Plant and Soil Science Laboratory, Department of Agriculture and Ecology, Faculty of Life Sciences, University of Copenhagen, Thorvaldsensvej 40, DK-1871 Frederiksberg C, Denmark.
Plant Methods. 2009 Sep 26;5:12. doi: 10.1186/1746-4811-5-12.
Quantitative multi-elemental analysis by inductively coupled plasma (ICP) spectrometry depends on a complete digestion of solid samples. However, fast and thorough sample digestion is a challenging analytical task which constitutes a bottleneck in modern multi-elemental analysis. Additional obstacles may be that sample quantities are limited and elemental concentrations low. In such cases, digestion in small volumes with minimum dilution and contamination is required in order to obtain high accuracy data.
We have developed a micro-scaled microwave digestion procedure and optimized it for accurate elemental profiling of plant materials (1-20 mg dry weight). A commercially available 64-position rotor with 5 ml disposable glass vials, originally designed for microwave-based parallel organic synthesis, was used as a platform for the digestion. The novel micro-scaled method was successfully validated by the use of various certified reference materials (CRM) with matrices rich in starch, lipid or protein. When the micro-scaled digestion procedure was applied on single rice grains or small batches of Arabidopsis seeds (1 mg, corresponding to approximately 50 seeds), the obtained elemental profiles closely matched those obtained by conventional analysis using digestion in large volume vessels. Accumulated elemental contents derived from separate analyses of rice grain fractions (aleurone, embryo and endosperm) closely matched the total content obtained by analysis of the whole rice grain.

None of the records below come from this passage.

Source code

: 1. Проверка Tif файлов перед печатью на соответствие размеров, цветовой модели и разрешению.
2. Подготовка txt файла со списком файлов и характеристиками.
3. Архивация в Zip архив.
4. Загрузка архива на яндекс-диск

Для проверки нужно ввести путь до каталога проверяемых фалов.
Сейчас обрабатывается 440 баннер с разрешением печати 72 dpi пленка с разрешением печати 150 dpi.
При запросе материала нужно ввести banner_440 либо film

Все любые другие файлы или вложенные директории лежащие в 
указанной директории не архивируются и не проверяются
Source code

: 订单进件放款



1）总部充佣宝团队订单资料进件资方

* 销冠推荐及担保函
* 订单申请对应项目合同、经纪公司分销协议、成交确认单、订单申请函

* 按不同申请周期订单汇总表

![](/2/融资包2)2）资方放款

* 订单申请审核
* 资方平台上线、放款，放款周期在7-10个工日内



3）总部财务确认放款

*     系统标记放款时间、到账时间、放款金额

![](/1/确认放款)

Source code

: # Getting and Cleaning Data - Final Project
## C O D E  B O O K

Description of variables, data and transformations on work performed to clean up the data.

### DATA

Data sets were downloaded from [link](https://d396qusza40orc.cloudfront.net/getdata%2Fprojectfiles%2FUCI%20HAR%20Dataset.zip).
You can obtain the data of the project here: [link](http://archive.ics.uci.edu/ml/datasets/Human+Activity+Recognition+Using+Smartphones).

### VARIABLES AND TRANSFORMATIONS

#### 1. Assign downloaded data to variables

A high-throughput micro-scaled method has been developed which enables digestion of small quantities of plant samples for subsequent elemental profiling by ICP-spectrometry. The method constitutes a valuable tool for screening of mutants and transformants. In addition, the method facilitates studies of the distribution of essential trace elements between and within plant organs which is relevant for, e.g., breeding programmes aiming at improvement of the micronutrient density in edible plant parts. Compared to existing vial-in-vial systems, the new method developed here represents a significant methodological advancement in terms of higher capacity, reduced labour consumption, lower material costs, less contamination and, as a consequence, improved analytical accuracy following micro-scaled digestion of plant samples.
电感耦合等离子体(ICP)光谱法的定量多元素分析依赖于固体样品的完全消解。然而,快速而彻底的样品消解是一项具有挑战性的分析任务,这是现代多元素分析的一个瓶颈。此外,样品数量有限,元素浓度较低。在这种情况下,需要在最小稀释和污染的情况下用小体积进行消解,以获得高精度的数据。
我们开发了一种微尺度微波消解程序,并对其进行了优化,以准确分析植物材料(1-20 毫克干重)的元素分布。一种商业上可获得的、带有 5 毫升一次性玻璃小瓶的 64 位转子,最初设计用于基于微波的平行有机合成,被用作消解的平台。该新型微尺度方法已成功应用于各种富含淀粉、脂质或蛋白质的基质的标准参考物质(CRM),并对其进行了验证。当将微尺度消解程序应用于单个米粒或小批量拟南芥种子(1 毫克,相当于约 50 粒种子)时,所获得的元素分布与通过大体积容器消解进行常规分析获得的元素分布非常吻合。从水稻籽粒各部分(糊粉层、胚和胚乳)的单独分析中得出的累积元素含量与通过整个水稻籽粒分析得出的总含量非常吻合。
开发了一种高通量的微尺度方法,可用于消解小量的植物样品,然后通过 ICP 光谱法进行元素分析。该方法为筛选突变体和转化体提供了一种有价值的工具。此外,该方法还促进了必需微量元素在植物器官之间和内部的分布研究,这对于例如旨在提高可食用植物部分的微量元素密度的育种计划具有重要意义。与现有的小瓶对小瓶系统相比,本研究开发的新方法在更高的容量、减少劳动力消耗、降低材料成本、减少污染以及因此提高植物样品微尺度消解后的分析精度方面具有显著的方法学优势。